協力司祭 榎本 飛里
ようやく秋らしい日々がやってきました。すこしホッとしています。夜空を見上げ、月の美しさを堪能する余裕も出てきたりして…。秋の夜長、お好きですか?日本人が「月の満ち欠け」を楽しむとき、ただ美しさに見とれているだけではなく、季節の移り変わりの儚さと収穫の喜びを味わい、また、日々姿を変える月に人生の機微を読み取るなどして、色々な思いを巡らせているのではないでしょうか。

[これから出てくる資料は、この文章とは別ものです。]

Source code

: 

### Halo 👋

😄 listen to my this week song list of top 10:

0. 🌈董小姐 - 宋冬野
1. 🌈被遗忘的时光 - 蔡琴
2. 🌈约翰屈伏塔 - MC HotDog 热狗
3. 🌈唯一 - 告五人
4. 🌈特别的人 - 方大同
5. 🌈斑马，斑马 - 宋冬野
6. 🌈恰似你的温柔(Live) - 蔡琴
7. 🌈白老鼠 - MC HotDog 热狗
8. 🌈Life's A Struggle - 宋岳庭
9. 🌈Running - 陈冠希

なぜ月は満ち欠けを繰り返すのでしょうか。いえ、天文学の視点から仕組みを問うている訳ではありません。なぜ神は、満ち欠けを繰り返す月をわたしたちに与えられたのでしょうか。いえいえ、天地創造物語の「第四の日」を再確認しようとしている訳でもありません。なぜ神は「月を見て、美しいとか寂しいとか懐かしいとか思える心」をわたしたちに与えられたのでしょうか。神さまのアッシステンツァはいつもそう。直接正解を与えることはせず、ヒント(考える材料)だけを与えて、あとは自分たちで何がしかの真理を見出すまで、忍耐強く待っておられるのです。

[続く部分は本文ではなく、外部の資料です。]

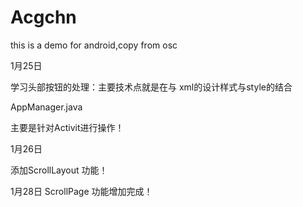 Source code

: Acgchn
======

this is a demo for android,copy from osc


1月25日

学习头部按钮的处理：主要技术点就是在与 xml的设计样式与style的结合

AppManager.java 
>
主要是针对Activit进行操作！

1月26日

添加ScrollLayout 功能！

1月28日
ScrollPage 功能增加完成！

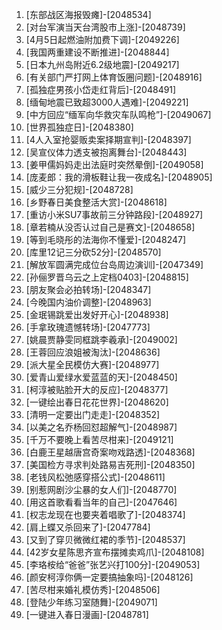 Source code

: 
1. [东部战区海报毁瘫]-[2048534]
1. [对台军演当天台湾股市上涨]-[2048739]
1. [4月5日起燃油附加费下调]-[2049226]
1. [我国两重建设不断推进]-[2048844]
1. [日本九州岛附近6.2级地震]-[2049217]
1. [有关部门严打网上体育饭圈问题]-[2048916]
1. [孤独症男孩小岱走红背后]-[2048491]
1. [缅甸地震已致超3000人遇难]-[2049221]
1. [中方回应“缅军向华救灾车队鸣枪”]-[2049067]
1. [世界孤独症日]-[2048380]
1. [4人入室抢婴贩卖案择期宣判]-[2048397]
1. [吴宣仪体力透支被抱离舞台]-[2048443]
1. [姜甲儒妈妈走出法庭时突然晕倒]-[2049058]
1. [庞麦郎：我的滑板鞋让我一夜成名]-[2048905]
1. [威少三分犯规]-[2048728]
1. [乡野春日美食整活大赏]-[2048618]
1. [重访小米SU7事故前三分钟路段]-[2048927]
1. [章若楠从没否认过自己是赛文]-[2048658]
1. [等到毛晓彤的法海你不懂爱]-[2048247]
1. [库里12记三分砍52分]-[2048570]
1. [解放军圆满完成位台岛周边演训]-[2047349]
1. [孙俪罗晋乌云之上定档0403]-[2048815]
1. [朋友聚会必拍转场]-[2048347]
1. [今晚国内油价调整]-[2048963]
1. [金珉锡跳爱出发好开心]-[2048938]
1. [手拿玫瑰遗憾转场]-[2047773]
1. [姚晨贾静雯同框跳李羲承]-[2049002]
1. [王蓉回应浪姐被淘汰]-[2048636]
1. [派大星全民模仿大赛]-[2048977]
1. [爱青山爱绿水爱蓝蓝的天]-[2048450]
1. [柯淳被贴脸开大的反应]-[2048377]
1. [一键绘出春日花花世界]-[2048620]
1. [清明一定要出门走走]-[2048352]
1. [以美之名乔杨回怼超解气]-[2048987]
1. [千万不要晚上看苦尽柑来]-[2049121]
1. [白鹿王星越唐宫奇案吻戏路透]-[2048368]
1. [美国检方寻求判处路易吉死刑]-[2048350]
1. [老钱风松弛感穿搭公式]-[2048611]
1. [别惹网剧沙尘暴的女人们]-[2048770]
1. [用这首歌看看当年的自己]-[2047646]
1. [权志龙现在也要夹着唱歌了]-[2048374]
1. [肩上蝶又杀回来了]-[2047784]
1. [又到了穿贝微微红裙的季节]-[2048537]
1. [42岁女星陈思齐宣布摆摊卖鸡爪]-[2048108]
1. [李珞桉给“爸爸”张艺兴打100分]-[2049053]
1. [颜安柯淳你俩一定要搞抽象吗]-[2048126]
1. [苦尽柑来婚礼模仿秀]-[2048506]
1. [登陆少年练习室随舞]-[2049071]
1. [一键进入春日漫画]-[2048781]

わたしたちは神から出てきたので、神の完全性に対するあこがれを拭い切れません。しかし、神は人を「ご自分に似せて」お創りになると同時に、「不完全に」創られました。人は神の完全性に胸を焦がしながら、自己の不完全性に苛まれ続けることとなります。「んもう、神さまのイケず!神さまが私たち人間を、最初から完全な者として拵えてさえいれば、こんな辛い思いをしなくても済んだものを!」と考える人も出て来るかも知れませんね。

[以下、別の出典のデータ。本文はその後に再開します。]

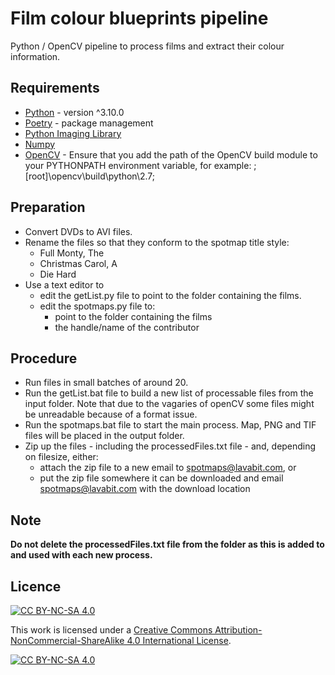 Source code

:# Film colour blueprints pipeline

Python / OpenCV pipeline to process films and extract their colour information.

## Requirements

* [Python](http://python.org/) - version ^3.10.0
* [Poetry](https://python-poetry.org/) - package management
* [Python Imaging Library](https://pillow.readthedocs.io/en/latest/index.html)
* [Numpy](https://numpy.org/)
* [OpenCV](http://opencv.org/) - Ensure that you add the path of the OpenCV build module to your PYTHONPATH environment variable, for example: ;[root]\opencv\build\python\2.7;

## Preparation

* Convert DVDs to AVI files.
* Rename the files so that they conform to the spotmap title style:  
	* Full Monty, The
	* Christmas Carol, A
	* Die Hard
* Use a text editor to
	* edit the getList.py file to point to the folder containing the films.
	* edit the spotmaps.py file to:
		* point to the folder containing the films
		* the handle/name of the contributor

## Procedure

* Run files in small batches of around 20.
* Run the getList.bat file to build a new list of processable files from the input folder. Note that due to the vagaries of openCV some files might be unreadable because of a format issue.
* Run the spotmaps.bat file to start the main process. Map, PNG and TIF files will be placed in the output folder.
* Zip up the files - including the processedFiles.txt file - and, depending on filesize, either:
	* attach the zip file to a new email to spotmaps@lavabit.com, or
	* put the zip file somewhere it can be downloaded and email spotmaps@lavabit.com with the download location
	
## Note

**Do not delete the processedFiles.txt file from the folder as this is added to and used with each new process.**
	
## Licence

[![CC BY-NC-SA 4.0][cc-by-nc-sa-shield]][cc-by-nc-sa]

This work is licensed under a
[Creative Commons Attribution-NonCommercial-ShareAlike 4.0 International License][cc-by-nc-sa].

[![CC BY-NC-SA 4.0][cc-by-nc-sa-image]][cc-by-nc-sa]

[cc-by-nc-sa]: http://creativecommons.org/licenses/by-nc-sa/4.0/
[cc-by-nc-sa-image]: https://licensebuttons.net/l/by-nc-sa/4.0/88x31.png
[cc-by-nc-sa-shield]: https://img.shields.io/badge/License-CC%20BY--NC--SA%204.0-lightgrey.svg
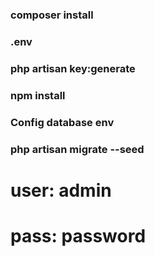 ### composer install

### .env 

### php artisan key:generate

### npm install

### Config database env

### php artisan migrate --seed

# user: admin
# pass: password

そのような人には「満ち欠けの無い月」をプレゼントしてあげましょう。金輪際空腹を感じないお腹・一生眠くならないからだ・いつでも必ず100点が取れる試験・絶対にOKの貰える愛の告白・期待値100%の宝くじ…。チョッとしつこいですか?ごめんなさい。もうお判りでしょう。神さまが人間に「欠けた部分」を、それもふんだんに与えて下さっていることの旨味を理解しましょう。
欠けることを恐れるよりも、満たされる未来に希望を架けましょう…。